=== Section Start ===

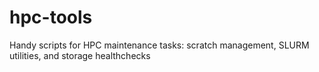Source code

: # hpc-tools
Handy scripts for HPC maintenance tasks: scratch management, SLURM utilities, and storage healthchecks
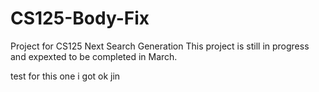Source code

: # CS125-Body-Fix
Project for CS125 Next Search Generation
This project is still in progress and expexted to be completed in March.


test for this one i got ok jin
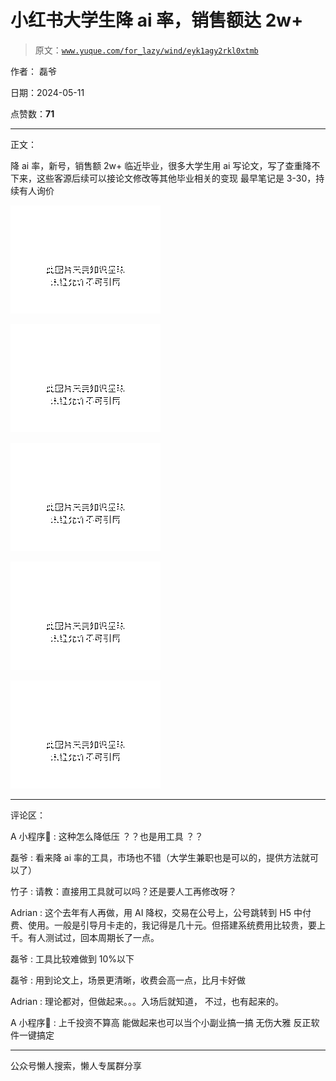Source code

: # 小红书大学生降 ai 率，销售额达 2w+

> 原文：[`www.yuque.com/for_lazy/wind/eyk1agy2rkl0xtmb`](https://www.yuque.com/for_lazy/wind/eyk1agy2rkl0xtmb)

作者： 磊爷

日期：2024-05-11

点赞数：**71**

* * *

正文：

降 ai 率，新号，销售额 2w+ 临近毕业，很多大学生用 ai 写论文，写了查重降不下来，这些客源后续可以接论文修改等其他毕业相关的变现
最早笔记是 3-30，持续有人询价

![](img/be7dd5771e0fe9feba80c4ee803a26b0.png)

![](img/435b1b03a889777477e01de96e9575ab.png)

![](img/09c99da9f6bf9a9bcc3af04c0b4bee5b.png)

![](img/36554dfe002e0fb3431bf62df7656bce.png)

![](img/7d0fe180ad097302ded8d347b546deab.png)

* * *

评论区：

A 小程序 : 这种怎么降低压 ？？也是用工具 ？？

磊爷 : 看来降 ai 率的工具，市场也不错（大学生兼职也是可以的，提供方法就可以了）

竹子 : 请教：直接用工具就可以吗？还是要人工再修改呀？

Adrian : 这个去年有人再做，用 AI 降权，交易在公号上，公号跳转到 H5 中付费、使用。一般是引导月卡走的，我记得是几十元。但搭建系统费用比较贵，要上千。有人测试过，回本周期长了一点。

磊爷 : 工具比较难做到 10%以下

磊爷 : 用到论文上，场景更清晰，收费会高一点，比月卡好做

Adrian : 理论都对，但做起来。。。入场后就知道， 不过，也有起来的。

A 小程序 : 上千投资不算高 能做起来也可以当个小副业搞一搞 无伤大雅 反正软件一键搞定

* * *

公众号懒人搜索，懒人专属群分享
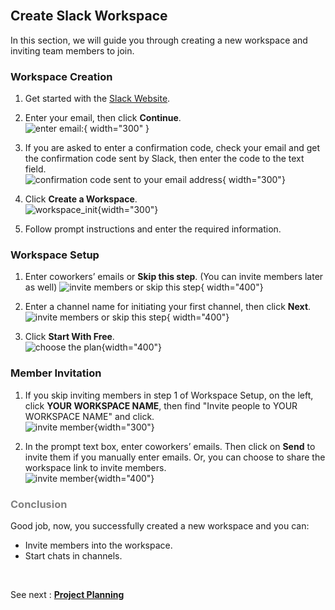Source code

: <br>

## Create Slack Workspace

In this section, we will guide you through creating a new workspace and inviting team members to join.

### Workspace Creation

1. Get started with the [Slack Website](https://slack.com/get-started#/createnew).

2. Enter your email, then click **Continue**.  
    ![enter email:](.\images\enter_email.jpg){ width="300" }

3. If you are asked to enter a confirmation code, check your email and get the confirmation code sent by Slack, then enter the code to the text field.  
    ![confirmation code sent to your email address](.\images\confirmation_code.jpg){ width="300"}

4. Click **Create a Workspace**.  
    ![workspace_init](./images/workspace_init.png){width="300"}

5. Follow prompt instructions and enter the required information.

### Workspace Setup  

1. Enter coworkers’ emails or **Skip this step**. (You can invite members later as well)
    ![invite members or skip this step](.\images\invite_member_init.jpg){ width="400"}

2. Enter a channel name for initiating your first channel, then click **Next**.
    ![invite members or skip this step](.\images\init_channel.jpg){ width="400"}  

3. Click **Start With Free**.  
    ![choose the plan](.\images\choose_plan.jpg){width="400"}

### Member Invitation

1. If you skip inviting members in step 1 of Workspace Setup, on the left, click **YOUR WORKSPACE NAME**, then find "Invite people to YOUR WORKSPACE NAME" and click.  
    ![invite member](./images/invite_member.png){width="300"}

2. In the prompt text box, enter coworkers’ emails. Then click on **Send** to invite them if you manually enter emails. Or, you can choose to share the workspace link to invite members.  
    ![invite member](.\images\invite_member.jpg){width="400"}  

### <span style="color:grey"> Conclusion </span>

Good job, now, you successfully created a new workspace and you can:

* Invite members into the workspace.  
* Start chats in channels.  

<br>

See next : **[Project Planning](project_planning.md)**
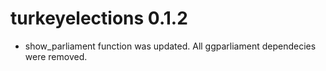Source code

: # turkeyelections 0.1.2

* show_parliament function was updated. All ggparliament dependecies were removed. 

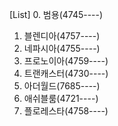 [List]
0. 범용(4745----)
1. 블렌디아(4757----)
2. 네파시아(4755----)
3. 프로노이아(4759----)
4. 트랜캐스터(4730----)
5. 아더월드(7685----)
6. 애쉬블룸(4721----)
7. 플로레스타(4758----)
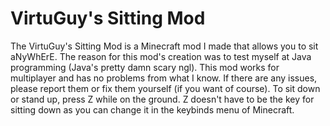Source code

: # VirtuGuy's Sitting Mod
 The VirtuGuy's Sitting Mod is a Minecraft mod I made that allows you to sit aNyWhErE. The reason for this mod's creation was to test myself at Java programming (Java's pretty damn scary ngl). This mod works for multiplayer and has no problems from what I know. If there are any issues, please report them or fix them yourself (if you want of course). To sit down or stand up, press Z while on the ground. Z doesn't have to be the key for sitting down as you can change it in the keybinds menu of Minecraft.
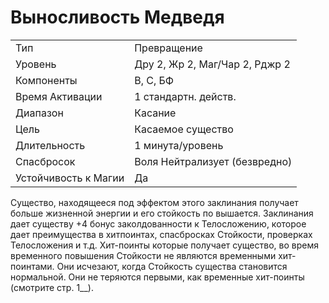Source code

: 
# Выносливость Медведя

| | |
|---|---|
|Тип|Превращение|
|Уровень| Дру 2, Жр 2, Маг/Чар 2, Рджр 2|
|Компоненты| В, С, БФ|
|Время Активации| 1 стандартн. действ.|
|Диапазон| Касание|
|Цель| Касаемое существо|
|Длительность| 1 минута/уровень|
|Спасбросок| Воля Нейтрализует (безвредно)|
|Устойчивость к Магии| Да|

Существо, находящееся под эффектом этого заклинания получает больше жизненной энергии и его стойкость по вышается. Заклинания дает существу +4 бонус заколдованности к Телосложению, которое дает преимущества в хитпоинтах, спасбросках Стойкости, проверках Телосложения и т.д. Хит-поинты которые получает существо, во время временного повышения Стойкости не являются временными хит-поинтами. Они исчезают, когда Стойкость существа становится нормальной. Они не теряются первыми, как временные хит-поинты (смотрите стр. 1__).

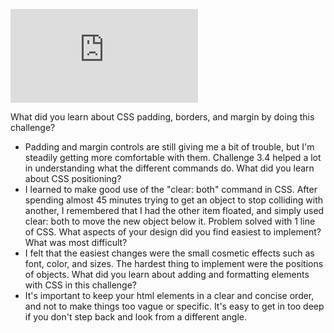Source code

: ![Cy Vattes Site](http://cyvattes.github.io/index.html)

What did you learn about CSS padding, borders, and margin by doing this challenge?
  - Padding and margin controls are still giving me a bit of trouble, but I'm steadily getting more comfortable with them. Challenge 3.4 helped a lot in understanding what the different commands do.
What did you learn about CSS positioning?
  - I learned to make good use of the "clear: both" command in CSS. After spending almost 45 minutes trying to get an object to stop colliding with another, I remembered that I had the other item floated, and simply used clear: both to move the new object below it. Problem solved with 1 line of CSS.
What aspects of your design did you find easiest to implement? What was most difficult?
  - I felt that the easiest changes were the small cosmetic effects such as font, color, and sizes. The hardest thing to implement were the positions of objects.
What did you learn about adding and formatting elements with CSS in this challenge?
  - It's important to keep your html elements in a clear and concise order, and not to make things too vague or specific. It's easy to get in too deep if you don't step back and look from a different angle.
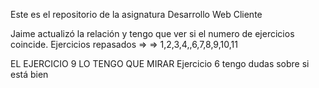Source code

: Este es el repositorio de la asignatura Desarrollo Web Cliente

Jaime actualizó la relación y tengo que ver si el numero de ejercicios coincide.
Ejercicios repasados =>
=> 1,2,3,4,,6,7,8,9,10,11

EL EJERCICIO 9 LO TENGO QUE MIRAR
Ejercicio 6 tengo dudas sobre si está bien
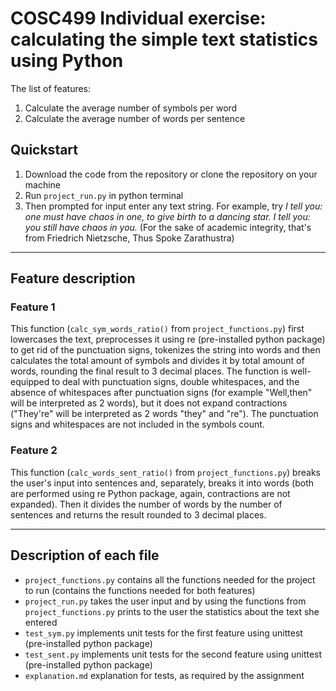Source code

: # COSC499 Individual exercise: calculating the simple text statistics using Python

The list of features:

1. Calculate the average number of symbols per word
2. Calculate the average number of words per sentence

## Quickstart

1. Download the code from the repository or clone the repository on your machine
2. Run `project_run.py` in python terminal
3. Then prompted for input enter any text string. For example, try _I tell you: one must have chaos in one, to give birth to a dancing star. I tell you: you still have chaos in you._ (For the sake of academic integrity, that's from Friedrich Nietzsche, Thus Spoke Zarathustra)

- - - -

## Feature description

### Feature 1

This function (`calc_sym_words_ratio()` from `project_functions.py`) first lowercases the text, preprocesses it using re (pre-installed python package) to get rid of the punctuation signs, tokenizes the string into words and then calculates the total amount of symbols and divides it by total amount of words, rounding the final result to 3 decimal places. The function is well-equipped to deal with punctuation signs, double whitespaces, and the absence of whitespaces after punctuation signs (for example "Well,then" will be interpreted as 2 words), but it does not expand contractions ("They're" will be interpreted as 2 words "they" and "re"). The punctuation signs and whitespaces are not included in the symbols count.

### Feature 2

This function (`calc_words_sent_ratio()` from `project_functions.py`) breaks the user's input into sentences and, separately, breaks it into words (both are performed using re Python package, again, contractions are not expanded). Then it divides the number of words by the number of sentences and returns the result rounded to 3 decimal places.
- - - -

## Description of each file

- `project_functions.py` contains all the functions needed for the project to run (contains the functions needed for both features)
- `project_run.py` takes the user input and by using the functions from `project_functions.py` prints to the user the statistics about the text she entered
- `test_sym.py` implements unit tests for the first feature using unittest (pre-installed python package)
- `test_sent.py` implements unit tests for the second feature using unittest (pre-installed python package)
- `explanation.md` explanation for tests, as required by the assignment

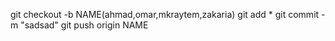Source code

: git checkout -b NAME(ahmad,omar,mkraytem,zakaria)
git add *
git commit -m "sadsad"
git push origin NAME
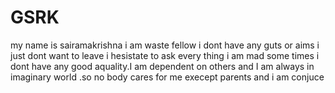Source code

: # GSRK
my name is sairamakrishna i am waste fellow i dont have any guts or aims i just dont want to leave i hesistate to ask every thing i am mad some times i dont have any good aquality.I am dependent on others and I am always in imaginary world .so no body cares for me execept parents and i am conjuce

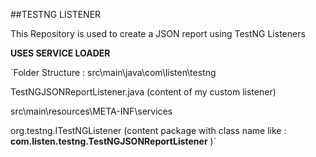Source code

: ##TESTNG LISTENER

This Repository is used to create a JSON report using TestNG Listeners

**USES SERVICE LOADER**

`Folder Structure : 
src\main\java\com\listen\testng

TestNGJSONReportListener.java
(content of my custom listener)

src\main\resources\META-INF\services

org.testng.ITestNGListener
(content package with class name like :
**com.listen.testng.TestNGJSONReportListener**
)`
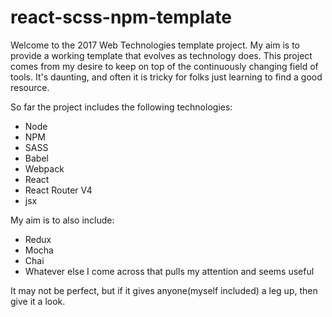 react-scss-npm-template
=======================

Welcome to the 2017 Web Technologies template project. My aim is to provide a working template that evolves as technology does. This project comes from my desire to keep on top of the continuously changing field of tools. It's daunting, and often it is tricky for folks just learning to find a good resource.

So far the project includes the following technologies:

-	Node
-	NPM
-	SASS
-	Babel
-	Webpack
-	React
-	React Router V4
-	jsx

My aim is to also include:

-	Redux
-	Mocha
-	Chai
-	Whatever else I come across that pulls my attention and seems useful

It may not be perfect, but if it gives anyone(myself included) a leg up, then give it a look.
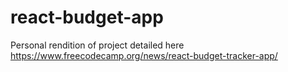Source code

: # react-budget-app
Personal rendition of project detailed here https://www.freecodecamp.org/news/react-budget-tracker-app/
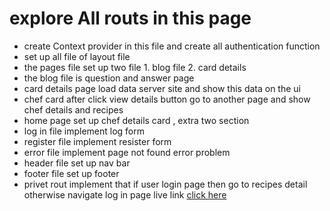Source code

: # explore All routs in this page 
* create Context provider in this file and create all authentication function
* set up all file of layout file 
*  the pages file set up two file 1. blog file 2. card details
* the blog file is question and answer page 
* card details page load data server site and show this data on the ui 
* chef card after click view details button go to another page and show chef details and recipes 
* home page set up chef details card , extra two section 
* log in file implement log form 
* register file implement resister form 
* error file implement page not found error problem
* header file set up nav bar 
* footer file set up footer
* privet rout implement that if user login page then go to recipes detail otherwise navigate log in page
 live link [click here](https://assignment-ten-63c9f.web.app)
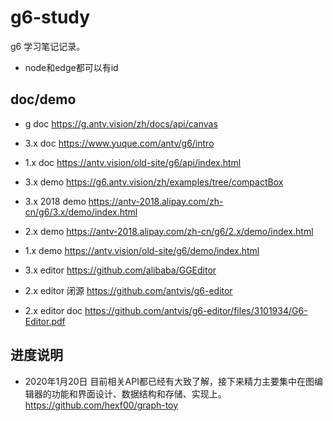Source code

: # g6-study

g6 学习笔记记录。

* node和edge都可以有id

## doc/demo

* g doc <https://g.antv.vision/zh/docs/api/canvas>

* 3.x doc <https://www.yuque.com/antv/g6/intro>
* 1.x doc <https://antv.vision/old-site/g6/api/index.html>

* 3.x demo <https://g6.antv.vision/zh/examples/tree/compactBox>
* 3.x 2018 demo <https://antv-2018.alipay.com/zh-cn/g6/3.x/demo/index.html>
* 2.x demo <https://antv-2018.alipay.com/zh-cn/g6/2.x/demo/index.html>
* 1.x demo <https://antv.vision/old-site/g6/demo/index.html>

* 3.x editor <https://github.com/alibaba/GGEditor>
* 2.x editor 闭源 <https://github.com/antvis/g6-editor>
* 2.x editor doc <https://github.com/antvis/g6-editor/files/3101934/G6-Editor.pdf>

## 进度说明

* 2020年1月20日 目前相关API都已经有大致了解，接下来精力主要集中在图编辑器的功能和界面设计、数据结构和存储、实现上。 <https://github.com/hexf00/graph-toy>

=== Section End ===

**PROBLEM DESCRIPTION**:
Pull every line containing the word "budget" out of the material and copy it.

**ANSWER BOX**:
: # react-budget-app
Personal rendition of project detailed here https://www.freecodecamp.org/news/react-budget-tracker-app/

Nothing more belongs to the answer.